Red Book, 5th ed. Ch. 9: Languages

Chapter 9: Languages

Introduced by Joe Hellerstein

Readings:

Joachim W. Schmidt. Some High Level Language Constructs for Data of Type Relation. ACM Transactions on Database Systems, 2(3), 1977, 247-261.

Arvind Arasu, Shivnath Babu, Jennifer Widom. The CQL Continuous Query Language: Semantic Foundations and Query Execution. The VLDB Journal, 15(2), 2006, 121-142.

Peter Alvaro, Neil Conway, Joseph M. Hellerstein, William R. Marczak. Consistency Analysis in Bloom: A CALM and Collected Approach. CIDR, 2011.

From reading database papers, you might expect that typical database users are data analysts, business decision-makers, or IT staff. In practice, the majority of database users are software engineers, who build database-backed applications that are used further up the stack. Although SQL was originally designed with non-technical users in mind, it is rare for people to interact directly with a database via a language like SQL unless they are coding up a database-backed application.

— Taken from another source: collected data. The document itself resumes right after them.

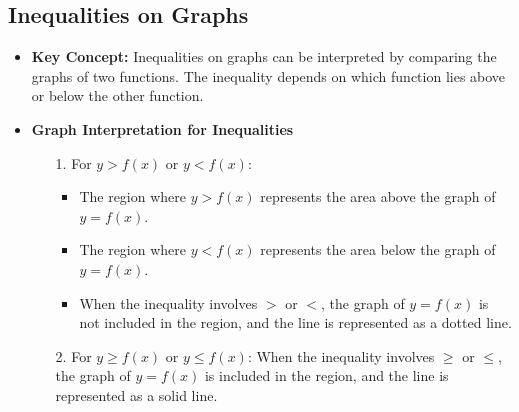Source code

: 
\subsection{Inequalities on Graphs}
\begin{itemize}
    \item \textbf{Key Concept:} Inequalities on graphs can be interpreted by comparing the graphs of two functions. The inequality
    depends on which function lies above or below the other function.
    \item \textbf{Graph Interpretation for Inequalities}
    \begin{itemize}
        \item[1.] For $y > f(x)$ or $y < f(x)$:
        \begin{itemize}
            \item The region where $y > f(x)$ represents the area above the graph of $y = f(x)$.
            \item The region where $y < f(x)$ represents the area below the graph of $y = f(x)$.
            \item When the inequality involves $>$ or $<$, the graph of $y = f(x)$ is not included in the region, and the line is
            represented as a dotted line.
        \end{itemize}
        \item[2.] For $y \geq f(x)$ or $y \leq f(x)$: When the inequality involves $\geq$ or $\leq$, the graph of $y = f(x)$ is
        included in the region, and the line is represented as a solid line.
    \end{itemize}
\end{itemize}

So if database systems are mostly just APIs for software development, what do they offer programmers? Like most good software, database systems offer powerful abstractions.

Two stand out:

The transaction model gives programmers the abstraction of a single-process, sequential machine that never fails mid-task. This protects programmers from a gigantic cliff of complexity—namely, the innate parallelism of modern computing. A single compute rack today has thousands of cores running in parallel across dozens of machines that can fail independently. Yet application programmers can still blithely write sequential code as if it were 1965 and they were loading a deck of punchcards into a mainframe to be executed individually from start to finish.
Declarative query languages like SQL provide programmers with abstractions for manipulating sets of data. Famously, declarative languages shield programmers from thinking about how to access data items, and instead let them focus on what data items to return. This data independence also shields application programmers from changes in the organization of underlying databases, and shields database administrators from getting involved in the design and maintenance of applications.

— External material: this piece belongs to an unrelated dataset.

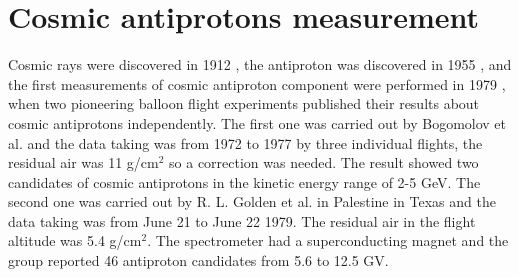 
\section{Cosmic antiprotons measurement}

Cosmic rays were discovered in 1912 \cite{NobelCosmicRay}, the antiproton was discovered in 1955 \cite{NobelAntiproton}, and the first measurements of cosmic antiproton component were performed in 1979 \cite{CosmicAntiprotonBogomolov1979, CosmicAntiprotonGolden1979}, when two pioneering balloon flight experiments published their results about cosmic antiprotons independently. The first one was carried out by Bogomolov et al. and the data taking was from 1972 to 1977 by three individual flights, the residual air was 11 g/cm$^2$ so a correction was needed. The result showed two candidates of cosmic antiprotons in the kinetic energy range of 2-5 GeV. The second one was carried out by R. L. Golden et al. in Palestine in Texas and the data taking was from June 21 to June 22 1979. The residual air in the flight altitude was 5.4 g/cm$^2$. The spectrometer had a superconducting magnet and the group reported 46 antiproton candidates from 5.6 to 12.5 GV.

Just how useful have these abstractions been over time? How useful are they today?

As a programming construct, serializable transactions have been very influential. It is easy for programmers to bracket their code with BEGIN and COMMIT/ROLLBACK. Unfortunately, as we discussed in Chapter 6, transactions are expensive, and are often compromised. “Relaxed” transactional semantics break the serial abstraction for users and expose application logic to the potential for races and/or unpredictable exceptions. If application developers want to account for this, they have to manage the complexity of concurrency, failure, and distributed state. A common response to the lack of transactions is to aspire to “eventual consistency” [21], as we discuss in the weak isolation section. But as we discussed in Chapter 6, this still shifts all the correctness burdens to the application developer. In my opinion, this situation represents a major crisis in modern software development.
Declarative query languages have also been a success—certainly an improvement over the navigational languages that preceded them, which led to spaghetti code that needed to be rewritten every time you reorganized the database. Unfortunately, query languages are quite different from the imperative languages that programmers usually use. Query languages consume and produce simple unordered “collection types” (sets, relations, streams); programming languages typically carry out ordered execution of instructions, often over complex structured data types (trees, hashtables, etc.). Programmers of database applications are forced to bridge this so-called “impedance mismatch” between programs and database queries. This has been a hassle for database programmers since the earliest days of relational databases.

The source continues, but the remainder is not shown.